His Team Rhide mate Edward Barbier finished 21st overall in the class, but the third rider in the team, George Twigge, had to withdraw in stage 8 of the event. Kobus Potgieter, the only local entrant in the motorcycle category, completed the gruelling race, finishing in 80th position after starting 91st.
Sadly, Baragwanath, Twigge and Barbier will not be returning to South America to participate in the 2017 event, and neither will Potgieter.
3 SA biker 'rookies' to root for
However, three South African Dakar “rookies”, David Thomas (#76), Joey Evans (#132) and Walter Terblanche (#136) will have their baptism of fire in the motorcycle category of the 2017 event.
Thomas, a former mountain bike and cycling champion, will be competing on a Husqvarna FR 450.
“I've been following the Dakar for the last 15 years and had always dreamt of doing it. Turning forty, it had become a goal. Initial I wanted to do the Dakar with my brother, but he sadly passed away in 2003 in a car accident and I will therefore do the race in his memory.”
He says his main challenge in the race will be navigation.

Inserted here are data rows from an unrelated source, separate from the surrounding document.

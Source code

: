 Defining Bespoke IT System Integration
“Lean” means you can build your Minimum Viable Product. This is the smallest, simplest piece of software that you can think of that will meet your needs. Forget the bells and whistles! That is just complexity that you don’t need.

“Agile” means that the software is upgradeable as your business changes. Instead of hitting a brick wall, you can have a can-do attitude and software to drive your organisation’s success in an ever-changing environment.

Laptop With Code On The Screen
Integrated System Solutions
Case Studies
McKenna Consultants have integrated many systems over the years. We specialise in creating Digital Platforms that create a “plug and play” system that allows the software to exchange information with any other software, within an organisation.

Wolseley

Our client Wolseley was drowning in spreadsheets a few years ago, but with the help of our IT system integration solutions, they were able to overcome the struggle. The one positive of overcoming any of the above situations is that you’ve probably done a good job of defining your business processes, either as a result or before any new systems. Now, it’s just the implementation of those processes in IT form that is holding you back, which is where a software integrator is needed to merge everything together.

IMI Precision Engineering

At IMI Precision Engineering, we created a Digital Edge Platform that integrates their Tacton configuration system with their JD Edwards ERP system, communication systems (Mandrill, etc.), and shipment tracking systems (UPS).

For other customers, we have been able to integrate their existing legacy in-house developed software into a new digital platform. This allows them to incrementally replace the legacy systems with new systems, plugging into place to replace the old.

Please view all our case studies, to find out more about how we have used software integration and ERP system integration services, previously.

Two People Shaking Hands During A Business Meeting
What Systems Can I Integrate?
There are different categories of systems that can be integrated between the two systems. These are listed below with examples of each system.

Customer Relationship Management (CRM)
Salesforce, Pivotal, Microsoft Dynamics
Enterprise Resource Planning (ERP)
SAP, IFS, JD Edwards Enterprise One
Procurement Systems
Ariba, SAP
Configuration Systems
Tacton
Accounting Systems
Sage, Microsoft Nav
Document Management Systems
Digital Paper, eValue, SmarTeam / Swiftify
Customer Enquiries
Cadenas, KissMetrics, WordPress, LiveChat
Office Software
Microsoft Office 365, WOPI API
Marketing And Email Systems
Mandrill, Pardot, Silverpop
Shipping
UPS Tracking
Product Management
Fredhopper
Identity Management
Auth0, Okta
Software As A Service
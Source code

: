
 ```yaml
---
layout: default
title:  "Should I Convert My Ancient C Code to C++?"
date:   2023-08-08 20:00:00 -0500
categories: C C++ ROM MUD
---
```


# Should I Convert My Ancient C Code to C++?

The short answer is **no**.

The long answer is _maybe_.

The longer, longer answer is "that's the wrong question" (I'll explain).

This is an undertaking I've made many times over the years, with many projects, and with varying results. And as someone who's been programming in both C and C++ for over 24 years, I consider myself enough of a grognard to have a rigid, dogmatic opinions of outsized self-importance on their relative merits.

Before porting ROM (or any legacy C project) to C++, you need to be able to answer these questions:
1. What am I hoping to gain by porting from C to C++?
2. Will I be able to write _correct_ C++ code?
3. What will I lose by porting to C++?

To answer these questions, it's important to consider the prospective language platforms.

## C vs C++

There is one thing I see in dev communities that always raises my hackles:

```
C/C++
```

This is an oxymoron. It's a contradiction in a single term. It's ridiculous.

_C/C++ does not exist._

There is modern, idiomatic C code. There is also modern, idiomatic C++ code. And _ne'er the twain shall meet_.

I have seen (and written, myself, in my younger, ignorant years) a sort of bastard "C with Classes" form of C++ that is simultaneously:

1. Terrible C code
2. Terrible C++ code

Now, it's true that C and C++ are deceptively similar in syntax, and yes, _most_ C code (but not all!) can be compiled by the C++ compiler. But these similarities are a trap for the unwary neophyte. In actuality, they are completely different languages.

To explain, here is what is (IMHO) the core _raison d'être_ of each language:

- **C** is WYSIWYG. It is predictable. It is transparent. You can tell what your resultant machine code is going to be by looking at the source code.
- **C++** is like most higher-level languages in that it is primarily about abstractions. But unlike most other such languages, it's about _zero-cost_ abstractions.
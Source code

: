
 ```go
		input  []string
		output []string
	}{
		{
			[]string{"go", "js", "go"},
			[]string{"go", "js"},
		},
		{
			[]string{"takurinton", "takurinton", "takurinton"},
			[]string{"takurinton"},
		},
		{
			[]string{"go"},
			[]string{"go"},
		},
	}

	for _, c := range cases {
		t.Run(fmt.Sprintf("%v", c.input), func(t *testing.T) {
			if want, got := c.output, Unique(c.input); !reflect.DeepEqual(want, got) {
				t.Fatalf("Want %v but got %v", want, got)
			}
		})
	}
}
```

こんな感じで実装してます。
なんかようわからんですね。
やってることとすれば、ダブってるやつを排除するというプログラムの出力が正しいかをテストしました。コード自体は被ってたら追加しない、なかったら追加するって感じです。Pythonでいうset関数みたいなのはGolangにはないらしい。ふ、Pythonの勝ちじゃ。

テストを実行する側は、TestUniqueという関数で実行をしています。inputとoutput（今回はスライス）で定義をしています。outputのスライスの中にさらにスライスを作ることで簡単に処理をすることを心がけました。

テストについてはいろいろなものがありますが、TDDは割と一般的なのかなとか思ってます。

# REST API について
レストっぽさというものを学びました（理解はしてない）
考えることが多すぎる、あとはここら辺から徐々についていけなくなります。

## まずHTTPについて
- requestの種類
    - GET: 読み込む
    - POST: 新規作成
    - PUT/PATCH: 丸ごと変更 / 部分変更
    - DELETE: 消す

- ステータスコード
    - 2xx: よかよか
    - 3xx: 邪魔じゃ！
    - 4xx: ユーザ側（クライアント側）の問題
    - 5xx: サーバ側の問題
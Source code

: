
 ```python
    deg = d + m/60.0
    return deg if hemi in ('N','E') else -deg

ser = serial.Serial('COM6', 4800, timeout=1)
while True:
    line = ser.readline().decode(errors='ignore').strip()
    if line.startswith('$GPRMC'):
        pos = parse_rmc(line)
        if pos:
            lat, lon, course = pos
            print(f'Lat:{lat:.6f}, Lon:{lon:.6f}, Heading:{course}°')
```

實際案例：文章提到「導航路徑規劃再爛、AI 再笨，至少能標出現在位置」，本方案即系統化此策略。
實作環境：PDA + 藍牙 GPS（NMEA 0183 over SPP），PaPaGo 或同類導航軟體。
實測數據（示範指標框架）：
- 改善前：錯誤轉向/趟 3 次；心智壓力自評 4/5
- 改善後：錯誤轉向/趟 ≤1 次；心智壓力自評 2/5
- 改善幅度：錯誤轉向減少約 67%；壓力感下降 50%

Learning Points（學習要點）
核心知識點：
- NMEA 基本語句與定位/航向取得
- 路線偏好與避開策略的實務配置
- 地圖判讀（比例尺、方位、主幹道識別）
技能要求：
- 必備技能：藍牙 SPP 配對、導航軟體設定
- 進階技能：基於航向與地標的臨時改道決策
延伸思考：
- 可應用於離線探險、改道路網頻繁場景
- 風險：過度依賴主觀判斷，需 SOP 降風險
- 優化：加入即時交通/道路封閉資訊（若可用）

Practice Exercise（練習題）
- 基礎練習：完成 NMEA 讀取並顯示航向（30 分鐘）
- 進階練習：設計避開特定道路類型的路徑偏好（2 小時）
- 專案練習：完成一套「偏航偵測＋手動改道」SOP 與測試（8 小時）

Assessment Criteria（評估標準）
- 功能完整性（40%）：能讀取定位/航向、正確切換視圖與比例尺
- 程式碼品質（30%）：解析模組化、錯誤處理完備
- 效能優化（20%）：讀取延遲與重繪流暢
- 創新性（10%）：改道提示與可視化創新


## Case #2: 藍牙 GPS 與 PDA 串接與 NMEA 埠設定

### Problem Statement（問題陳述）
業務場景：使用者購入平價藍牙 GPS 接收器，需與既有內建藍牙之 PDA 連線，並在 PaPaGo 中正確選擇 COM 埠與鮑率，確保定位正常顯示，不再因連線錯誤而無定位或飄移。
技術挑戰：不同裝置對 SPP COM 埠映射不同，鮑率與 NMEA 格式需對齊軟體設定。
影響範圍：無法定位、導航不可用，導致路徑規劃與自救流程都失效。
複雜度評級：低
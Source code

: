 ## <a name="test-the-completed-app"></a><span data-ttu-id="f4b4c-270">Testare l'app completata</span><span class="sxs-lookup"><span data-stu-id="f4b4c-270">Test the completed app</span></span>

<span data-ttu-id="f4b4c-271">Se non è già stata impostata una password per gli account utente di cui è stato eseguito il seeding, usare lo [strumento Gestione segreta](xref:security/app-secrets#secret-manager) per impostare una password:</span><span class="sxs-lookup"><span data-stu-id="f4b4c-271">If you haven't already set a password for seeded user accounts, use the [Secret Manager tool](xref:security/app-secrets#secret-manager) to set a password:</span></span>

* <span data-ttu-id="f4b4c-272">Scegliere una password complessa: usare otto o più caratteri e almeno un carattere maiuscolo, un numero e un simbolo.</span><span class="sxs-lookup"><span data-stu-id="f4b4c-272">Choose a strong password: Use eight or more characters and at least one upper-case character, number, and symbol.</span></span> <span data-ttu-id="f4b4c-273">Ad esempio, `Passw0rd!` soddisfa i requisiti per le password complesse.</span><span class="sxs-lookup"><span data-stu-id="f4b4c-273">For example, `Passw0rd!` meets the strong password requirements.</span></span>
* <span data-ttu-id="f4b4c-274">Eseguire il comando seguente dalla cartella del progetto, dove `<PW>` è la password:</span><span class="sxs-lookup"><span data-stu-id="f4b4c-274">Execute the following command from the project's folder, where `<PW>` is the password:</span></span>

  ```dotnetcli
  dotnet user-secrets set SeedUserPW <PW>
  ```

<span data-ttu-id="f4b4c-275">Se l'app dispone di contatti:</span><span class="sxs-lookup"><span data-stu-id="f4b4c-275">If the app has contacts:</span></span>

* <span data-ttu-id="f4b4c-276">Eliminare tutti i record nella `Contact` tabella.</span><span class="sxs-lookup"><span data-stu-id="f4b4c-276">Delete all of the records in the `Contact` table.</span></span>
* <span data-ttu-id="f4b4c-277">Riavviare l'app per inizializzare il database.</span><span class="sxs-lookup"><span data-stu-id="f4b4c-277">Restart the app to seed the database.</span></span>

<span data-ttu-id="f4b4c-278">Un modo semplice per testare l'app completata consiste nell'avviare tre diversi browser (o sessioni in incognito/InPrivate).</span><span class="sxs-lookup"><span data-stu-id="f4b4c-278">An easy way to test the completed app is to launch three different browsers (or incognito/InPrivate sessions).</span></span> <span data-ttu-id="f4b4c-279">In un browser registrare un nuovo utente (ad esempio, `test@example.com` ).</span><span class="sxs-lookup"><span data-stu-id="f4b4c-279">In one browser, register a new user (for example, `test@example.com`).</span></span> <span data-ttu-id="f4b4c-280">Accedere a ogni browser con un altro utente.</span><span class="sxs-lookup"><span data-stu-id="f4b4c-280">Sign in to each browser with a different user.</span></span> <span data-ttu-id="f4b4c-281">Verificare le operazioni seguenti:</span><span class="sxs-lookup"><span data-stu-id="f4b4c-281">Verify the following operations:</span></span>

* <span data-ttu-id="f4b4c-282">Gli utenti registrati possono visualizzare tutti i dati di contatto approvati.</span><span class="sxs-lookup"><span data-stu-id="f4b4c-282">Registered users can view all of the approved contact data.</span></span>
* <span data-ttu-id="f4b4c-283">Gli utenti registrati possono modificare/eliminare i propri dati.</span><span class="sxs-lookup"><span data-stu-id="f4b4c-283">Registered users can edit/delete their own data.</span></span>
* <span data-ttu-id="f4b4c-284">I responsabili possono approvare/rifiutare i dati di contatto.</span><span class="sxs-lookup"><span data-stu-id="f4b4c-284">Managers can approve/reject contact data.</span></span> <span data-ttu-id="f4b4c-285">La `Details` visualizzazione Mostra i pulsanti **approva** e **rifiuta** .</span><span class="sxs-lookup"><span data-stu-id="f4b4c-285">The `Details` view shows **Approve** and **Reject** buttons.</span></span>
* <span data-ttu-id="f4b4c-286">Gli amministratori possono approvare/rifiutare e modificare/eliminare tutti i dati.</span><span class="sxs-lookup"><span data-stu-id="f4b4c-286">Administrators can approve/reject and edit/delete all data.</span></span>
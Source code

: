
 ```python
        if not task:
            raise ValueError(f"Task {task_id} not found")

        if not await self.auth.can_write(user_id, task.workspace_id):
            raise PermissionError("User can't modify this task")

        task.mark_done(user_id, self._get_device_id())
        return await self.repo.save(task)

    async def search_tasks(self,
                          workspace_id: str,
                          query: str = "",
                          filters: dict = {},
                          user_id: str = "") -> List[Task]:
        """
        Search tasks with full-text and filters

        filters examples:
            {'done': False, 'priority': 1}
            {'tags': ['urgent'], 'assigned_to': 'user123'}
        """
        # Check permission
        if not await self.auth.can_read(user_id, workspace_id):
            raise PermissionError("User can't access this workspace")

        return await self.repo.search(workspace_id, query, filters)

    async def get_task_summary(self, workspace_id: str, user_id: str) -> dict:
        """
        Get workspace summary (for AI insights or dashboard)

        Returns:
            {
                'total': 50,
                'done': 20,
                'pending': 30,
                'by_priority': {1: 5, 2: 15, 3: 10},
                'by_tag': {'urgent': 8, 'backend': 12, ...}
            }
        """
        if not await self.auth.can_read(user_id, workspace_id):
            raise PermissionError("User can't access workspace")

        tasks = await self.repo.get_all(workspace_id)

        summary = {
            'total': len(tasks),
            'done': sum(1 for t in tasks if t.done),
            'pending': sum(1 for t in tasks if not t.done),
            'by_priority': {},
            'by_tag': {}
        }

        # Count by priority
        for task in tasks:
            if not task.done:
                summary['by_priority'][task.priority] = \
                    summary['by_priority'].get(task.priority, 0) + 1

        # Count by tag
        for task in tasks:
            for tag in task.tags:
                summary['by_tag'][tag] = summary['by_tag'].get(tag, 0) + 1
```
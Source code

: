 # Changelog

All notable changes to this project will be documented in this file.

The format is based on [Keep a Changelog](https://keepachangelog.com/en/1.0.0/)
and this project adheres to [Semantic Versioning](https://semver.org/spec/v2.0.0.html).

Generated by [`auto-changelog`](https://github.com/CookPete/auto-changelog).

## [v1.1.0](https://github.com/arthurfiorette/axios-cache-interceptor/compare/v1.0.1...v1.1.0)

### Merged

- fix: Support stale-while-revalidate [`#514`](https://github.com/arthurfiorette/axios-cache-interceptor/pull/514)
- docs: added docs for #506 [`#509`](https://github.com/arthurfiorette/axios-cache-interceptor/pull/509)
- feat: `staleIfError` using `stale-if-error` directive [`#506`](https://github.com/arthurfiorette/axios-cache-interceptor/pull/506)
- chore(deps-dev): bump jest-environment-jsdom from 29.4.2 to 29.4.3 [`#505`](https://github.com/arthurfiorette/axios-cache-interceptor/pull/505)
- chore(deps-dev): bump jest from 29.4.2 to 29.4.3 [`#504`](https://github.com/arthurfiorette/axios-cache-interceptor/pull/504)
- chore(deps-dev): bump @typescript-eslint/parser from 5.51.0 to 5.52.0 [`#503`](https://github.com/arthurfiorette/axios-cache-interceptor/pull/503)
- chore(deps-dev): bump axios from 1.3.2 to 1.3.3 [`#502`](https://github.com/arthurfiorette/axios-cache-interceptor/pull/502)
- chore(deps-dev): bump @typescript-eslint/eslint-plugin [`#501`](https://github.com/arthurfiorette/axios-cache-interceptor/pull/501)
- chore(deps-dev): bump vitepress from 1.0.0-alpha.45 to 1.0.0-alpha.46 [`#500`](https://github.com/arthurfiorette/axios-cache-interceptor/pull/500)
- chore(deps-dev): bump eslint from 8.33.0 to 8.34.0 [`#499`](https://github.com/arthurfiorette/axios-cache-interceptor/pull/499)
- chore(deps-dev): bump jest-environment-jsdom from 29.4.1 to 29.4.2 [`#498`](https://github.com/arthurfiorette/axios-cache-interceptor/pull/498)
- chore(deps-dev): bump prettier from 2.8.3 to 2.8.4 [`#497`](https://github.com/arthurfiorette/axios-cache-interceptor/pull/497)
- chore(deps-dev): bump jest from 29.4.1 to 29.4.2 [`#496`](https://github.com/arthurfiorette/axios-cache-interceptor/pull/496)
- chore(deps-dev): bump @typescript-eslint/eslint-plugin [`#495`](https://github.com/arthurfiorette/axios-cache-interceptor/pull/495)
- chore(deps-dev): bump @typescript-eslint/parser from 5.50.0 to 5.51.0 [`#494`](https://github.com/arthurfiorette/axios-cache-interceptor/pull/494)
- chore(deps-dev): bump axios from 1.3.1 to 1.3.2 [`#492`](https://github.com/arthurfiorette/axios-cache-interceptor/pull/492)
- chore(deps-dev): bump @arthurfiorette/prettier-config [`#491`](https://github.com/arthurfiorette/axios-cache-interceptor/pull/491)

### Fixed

“You can only ride as fast as you can navigate. On my first Dakar I'm not going to be a hero. I have no goals in terms of position. I just want to finish. Maybe in 2018 I'll have higher expectations.”
For Joey Evans, participating in the Dakar isn’t just a question of passion; it's a story of determination. He started riding bikes at the age of 26, switching from motocross to freestyle riding, then to enduro and off-road races.
He started considering doing the Dakar, but on the 13th of October 2007 he suffered a big fall during the Heidelberg Hare Scramble which left him paralysed from the chest down.
He spent several months in a wheel chair and over a year hardly walking. Yet, two years after his accident he was back on a bike. What had been a dream slowly became reality and ten years after his accident Evans will be on the start line for the Dakar on his KTM. This in itself is already a victory.
“My major difficulty is that my body isn’t strong. My legs don’t work properly and it’s really hard to pick up my bike. The bottom part of my body doesn’t sweat and that’s a challenge in hot environments.
“However, I have only one goal; to reach the finish.”
When Walter Terblanche is not spending time on an oil rig off the shores of Angola, he is on his bike, riding enduro or training in Swaziland and The Netherlands.
He has always dreamt of doing the Dakar and now finally has the opportunity to participate in the toughest of all rallies as part of the Bas Dakar Van den Velden Motoren team on a KTM 450.
Terblanche has spent most of the year training for the challenge and he feels he is now mentally and physically prepared for the race. “I'm going to try and push as hard as I can and finish strong,” he said. “However, I will ride steady and take it day by day.”